The universal property of $u$ says precisely that this function is bijective. Surjectivity follows because every $x\in F(X)$ is equal to $F(f)(u)$ for at least one morphism $f:A\to X$. Injectivity follows because the morphism producing a given element $x$ is unique. Hence each component
\begin{align*}
\alpha_X:\operatorname{Hom}_{\mathcal C}(A,X)\to F(X)
\end{align*}
is a bijection.
We must still show that these bijections are compatible with morphisms in $\mathcal C$. Let $g:X\to Y$ be a morphism, and let $f:A\to X$ be a morphism. The naturality condition requires
\begin{align*}
F(g)\bigl(\alpha_X(f)\bigr)=\alpha_Y\bigl(H_A(g)(f)\bigr).
\end{align*}
Using the definition of $\alpha_X$, then functoriality of $F$, we compute
\begin{align*}
F(g)\bigl(\alpha_X(f)\bigr)
&=F(g)\bigl(F(f)(u)\bigr)\\
&=(F(g)\circ F(f))(u)\\
&=F(g\circ f)(u).
\end{align*}
On the other hand, by definition of the hom-functor $H_A$, we have $H_A(g)(f)=g\circ f$, and therefore
\begin{align*}
\alpha_Y\bigl(H_A(g)(f)\bigr)
&=\alpha_Y(g\circ f)\\
&=F(g\circ f)(u).
\end{align*}
The two expressions are equal, so the naturality square commutes for $g$. Since $g$ was arbitrary, $\alpha:H_A\Rightarrow F$ is a natural transformation.

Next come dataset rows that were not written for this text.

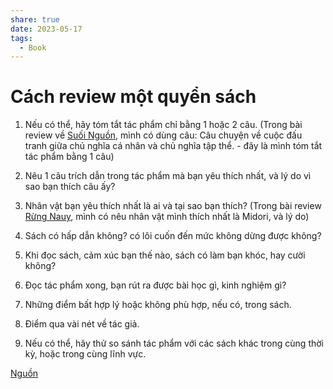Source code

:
 ```yaml
---
share: true
date: 2023-05-17
tags:
  - Book
---
```


# Cách review một quyển sách
1. Nếu có thể, hãy tóm tắt tác phẩm chỉ bằng 1 hoặc 2 câu. (Trong bài review về [Suối Nguồn](./Su%E1%BB%91i%20ngu%E1%BB%93n.md), mình có dùng câu: Câu chuyện về cuộc đấu tranh giữa chủ nghĩa cá nhân và chủ nghĩa tập thể. - đây là mình tóm tắt tác phẩm bằng 1 câu)

2. Nêu 1 câu trích dẫn trong tác phẩm mà bạn yêu thích nhất, và lý do vì sao bạn thích câu ấy?

3. Nhân vật bạn yêu thích nhất là ai và tại sao bạn thích? (Trong bài review [Rừng Nauy](../../R%E1%BB%ABng%20Nauy.md), mình có nêu nhân vật mình thích nhất là Midori, và lý do)

4. Sách có hấp dẫn không? có lôi cuốn đến mức không dừng được không?

5. Khi đọc sách, cảm xúc bạn thế nào, sách có làm bạn khóc, hay cười không?

6. Đọc tác phẩm xong, bạn rút ra được bài học gì, kinh nghiệm gì?

7. Những điểm bất hợp lý hoặc không phù hợp, nếu có, trong sách.

8. Điểm qua vài nét về tác giả.

9. Nếu có thể, hãy thử so sánh tác phẩm với các sách khác trong cùng thời kỳ, hoặc trong cùng lĩnh vực.


[Nguồn](https://www.facebook.com/groups/625230697658922/permalink/762583777256946/)
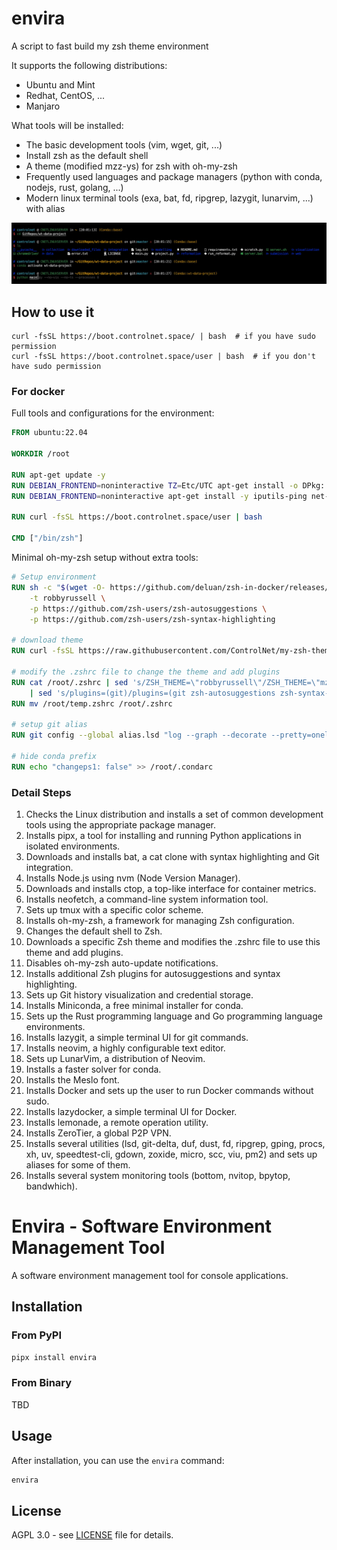 # envira
A script to fast build my zsh theme environment

It supports the following distributions:
- Ubuntu and Mint
- Redhat, CentOS, ...
- Manjaro

What tools will be installed:
- The basic development tools (vim, wget, git, ...)
- Install zsh as the default shell
- A theme (modified mzz-ys) for zsh with oh-my-zsh
- Frequently used languages and package managers (python with conda, nodejs, rust, golang, ...)
- Modern linux terminal tools (exa, bat, fd, ripgrep, lazygit, lunarvim, ...) with alias

![theme](assets/theme_preview.jpg)

## How to use it
```shell
curl -fsSL https://boot.controlnet.space/ | bash  # if you have sudo permission
curl -fsSL https://boot.controlnet.space/user | bash  # if you don't have sudo permission
```

### For docker

Full tools and configurations for the environment:
```dockerfile
FROM ubuntu:22.04

WORKDIR /root

RUN apt-get update -y
RUN DEBIAN_FRONTEND=noninteractive TZ=Etc/UTC apt-get install -o DPkg::Options::="--force-confnew" -y tzdata
RUN DEBIAN_FRONTEND=noninteractive apt-get install -y iputils-ping net-tools python3-venv apt-utils make openssh-server gedit vim git git-lfs curl wget zsh gcc make perl build-essential libfuse2 python3-pip screen fzf tmux ncdu bat pipx xsel screenfetch neofetch p7zip-full unzip tigervnc-standalone-server tigervnc-common tigervnc-xorg-extension

RUN curl -fsSL https://boot.controlnet.space/user | bash

CMD ["/bin/zsh"]
```

Minimal oh-my-zsh setup without extra tools:
```dockerfile
# Setup environment
RUN sh -c "$(wget -O- https://github.com/deluan/zsh-in-docker/releases/download/v1.1.5/zsh-in-docker.sh)" -- \
    -t robbyrussell \
    -p https://github.com/zsh-users/zsh-autosuggestions \
    -p https://github.com/zsh-users/zsh-syntax-highlighting

# download theme
RUN curl -fsSL https://raw.githubusercontent.com/ControlNet/my-zsh-theme-env/main/files/mzz-ys.zsh-theme > /root/.oh-my-zsh/themes/mzz-ys.zsh-theme

# modify the .zshrc file to change the theme and add plugins
RUN cat /root/.zshrc | sed 's/ZSH_THEME=\"robbyrussell\"/ZSH_THEME=\"mzz-ys\"\nZSH_DISABLE_COMPFIX=\"true\"/' \
    | sed 's/plugins=(git)/plugins=(git zsh-autosuggestions zsh-syntax-highlighting)/' > /root/temp.zshrc
RUN mv /root/temp.zshrc /root/.zshrc

# setup git alias
RUN git config --global alias.lsd "log --graph --decorate --pretty=oneline --abbrev-commit --all"

# hide conda prefix
RUN echo "changeps1: false" >> /root/.condarc
```

### Detail Steps

1. Checks the Linux distribution and installs a set of common development tools using the appropriate package manager.
2. Installs pipx, a tool for installing and running Python applications in isolated environments.
3. Downloads and installs bat, a cat clone with syntax highlighting and Git integration.
4. Installs Node.js using nvm (Node Version Manager).
5. Downloads and installs ctop, a top-like interface for container metrics.
6. Installs neofetch, a command-line system information tool.
7. Sets up tmux with a specific color scheme.
8. Installs oh-my-zsh, a framework for managing Zsh configuration.
9. Changes the default shell to Zsh.
10. Downloads a specific Zsh theme and modifies the .zshrc file to use this theme and add plugins.
11. Disables oh-my-zsh auto-update notifications.
12. Installs additional Zsh plugins for autosuggestions and syntax highlighting.
13. Sets up Git history visualization and credential storage.
14. Installs Miniconda, a free minimal installer for conda.
15. Sets up the Rust programming language and Go programming language environments.
16. Installs lazygit, a simple terminal UI for git commands.
17. Installs neovim, a highly configurable text editor.
18. Sets up LunarVim, a distribution of Neovim.
19. Installs a faster solver for conda.
20. Installs the Meslo font.
21. Installs Docker and sets up the user to run Docker commands without sudo.
22. Installs lazydocker, a simple terminal UI for Docker.
23. Installs lemonade, a remote operation utility.
24. Installs ZeroTier, a global P2P VPN.
25. Installs several utilities (lsd, git-delta, duf, dust, fd, ripgrep, gping, procs, xh, uv, speedtest-cli, gdown, zoxide, micro, scc, viu, pm2) and sets up aliases for some of them.
26. Installs several system monitoring tools (bottom, nvitop, bpytop, bandwhich).

# Envira - Software Environment Management Tool

A software environment management tool for console applications.

## Installation

### From PyPI
```bash
pipx install envira
```

### From Binary

TBD

## Usage

After installation, you can use the `envira` command:

```bash
envira
```

## License

AGPL 3.0 - see [LICENSE](LICENSE) file for details.
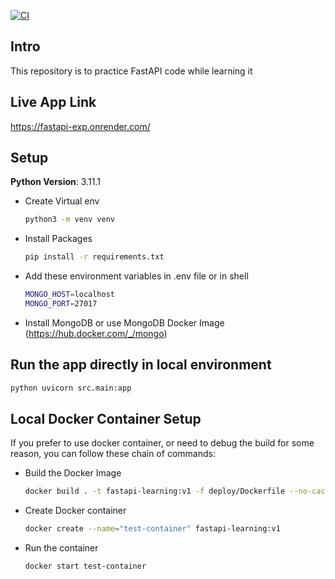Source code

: [![CI](https://github.com/thesparkvision/FastAPI/actions/workflows/build_and_run.yaml/badge.svg)](https://github.com/thesparkvision/FastAPI/actions/workflows/build_and_run.yaml)

## Intro

This repository is to practice FastAPI code while learning it

## Live App Link

https://fastapi-exp.onrender.com/

## Setup

**Python Version**: 3.11.1

- Create Virtual env
    
    ```bash
    python3 -m venv venv
    ```

- Install Packages

    ```bash
    pip install -r requirements.txt
    ```

- Add these environment variables in .env file or in shell

    ```bash
    MONGO_HOST=localhost
    MONGO_PORT=27017
    ```

- Install MongoDB or use MongoDB Docker Image (https://hub.docker.com/_/mongo)

## Run the app directly in local environment

```bash
python uvicorn src.main:app
```

## Local Docker Container Setup

If you prefer to use docker container,
or need to debug the build for some reason,
you can follow these chain of commands:

- Build the Docker Image

    ```bash
    docker build . -t fastapi-learning:v1 -f deploy/Dockerfile --no-cache
    ```

- Create Docker container

    ```bash
    docker create --name="test-container" fastapi-learning:v1
    ```

- Run the container

    ```bash
    docker start test-container
    ```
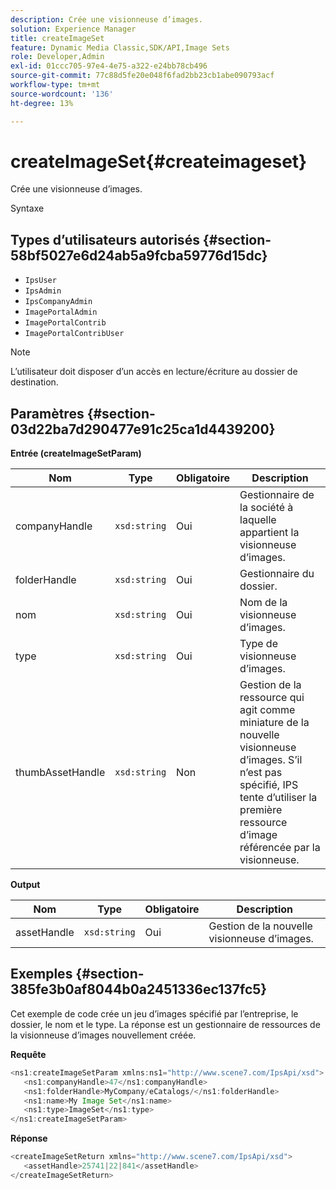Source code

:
 ```yaml
---
description: Crée une visionneuse d’images.
solution: Experience Manager
title: createImageSet
feature: Dynamic Media Classic,SDK/API,Image Sets
role: Developer,Admin
exl-id: 01ccc705-97e4-4e75-a322-e24bb78cb496
source-git-commit: 77c88d5fe20e048f6fad2bb23cb1abe090793acf
workflow-type: tm+mt
source-wordcount: '136'
ht-degree: 13%

---
```


# createImageSet{#createimageset}

Crée une visionneuse d’images.

Syntaxe

## Types d’utilisateurs autorisés {#section-58bf5027e6d24ab5a9fcba59776d15dc}

* `IpsUser`
* `IpsAdmin`
* `IpsCompanyAdmin`
* `ImagePortalAdmin`
* `ImagePortalContrib`
* `ImagePortalContribUser`

>[!NOTE]
>
>L’utilisateur doit disposer d’un accès en lecture/écriture au dossier de destination.

## Paramètres {#section-03d22ba7d290477e91c25ca1d4439200}

**Entrée (createImageSetParam)**

| Nom | Type | Obligatoire | Description |
|---|---|---|---|
| companyHandle | `xsd:string` | Oui | Gestionnaire de la société à laquelle appartient la visionneuse d’images. |
| folderHandle | `xsd:string` | Oui | Gestionnaire du dossier. |
| nom | `xsd:string` | Oui | Nom de la visionneuse d’images. |
| type | `xsd:string` | Oui | Type de visionneuse d’images. |
| thumbAssetHandle | `xsd:string` | Non | Gestion de la ressource qui agit comme miniature de la nouvelle visionneuse d’images. S’il n’est pas spécifié, IPS tente d’utiliser la première ressource d’image référencée par la visionneuse. |

**Output**

| Nom | Type | Obligatoire | Description |
|---|---|---|---|
| assetHandle | `xsd:string` | Oui | Gestion de la nouvelle visionneuse d’images. |

## Exemples {#section-385fe3b0af8044b0a2451336ec137fc5}

Cet exemple de code crée un jeu d’images spécifié par l’entreprise, le dossier, le nom et le type. La réponse est un gestionnaire de ressources de la visionneuse d’images nouvellement créée.

**Requête**

```java
<ns1:createImageSetParam xmlns:ns1="http://www.scene7.com/IpsApi/xsd">
   <ns1:companyHandle>47</ns1:companyHandle>
   <ns1:folderHandle>MyCompany/eCatalogs/</ns1:folderHandle>
   <ns1:name>My Image Set</ns1:name>
   <ns1:type>ImageSet</ns1:type>
</ns1:createImageSetParam>
```

**Réponse**

```java
<createImageSetReturn xmlns="http://www.scene7.com/IpsApi/xsd">
   <assetHandle>25741|22|841</assetHandle>
</createImageSetReturn>
```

Since each $\alpha_X$ is a bijection, $\alpha$ is a natural isomorphism. Thus $F$ is representable.
[/guided]
[/step]
[step:Verify that the two constructions are inverse to each other]
Starting with a natural isomorphism $\alpha:H_A\Rightarrow F$, the first construction gives $u=\alpha_A(\operatorname{id}_A)$. The second construction applied to this $u$ gives maps
\begin{align*}
\beta_X:\operatorname{Hom}_{\mathcal C}(A,X)&\to F(X)\\
f&\mapsto F(f)(u).
\end{align*}
From the computation in the first step, $\beta_X(f)=\alpha_X(f)$ for every object $X$ and every morphism $f:A\to X$. Hence $\beta=\alpha$.
Conversely, starting with a universal element $u\in F(A)$, the second construction gives $\alpha_X(f)=F(f)(u)$. The first construction then recovers
\begin{align*}
\alpha_A(\operatorname{id}_A)
&=F(\operatorname{id}_A)(u)\\
&=\operatorname{id}_{F(A)}(u)\\
&=u,
\end{align*}
where $F(\operatorname{id}_A)=\operatorname{id}_{F(A)}$ by functoriality. Thus the two constructions are inverse bijections between representations by $A$ and universal elements of $F$ with vertex $A$. Consequently, $F$ is representable if and only if it has a universal element.
[/step]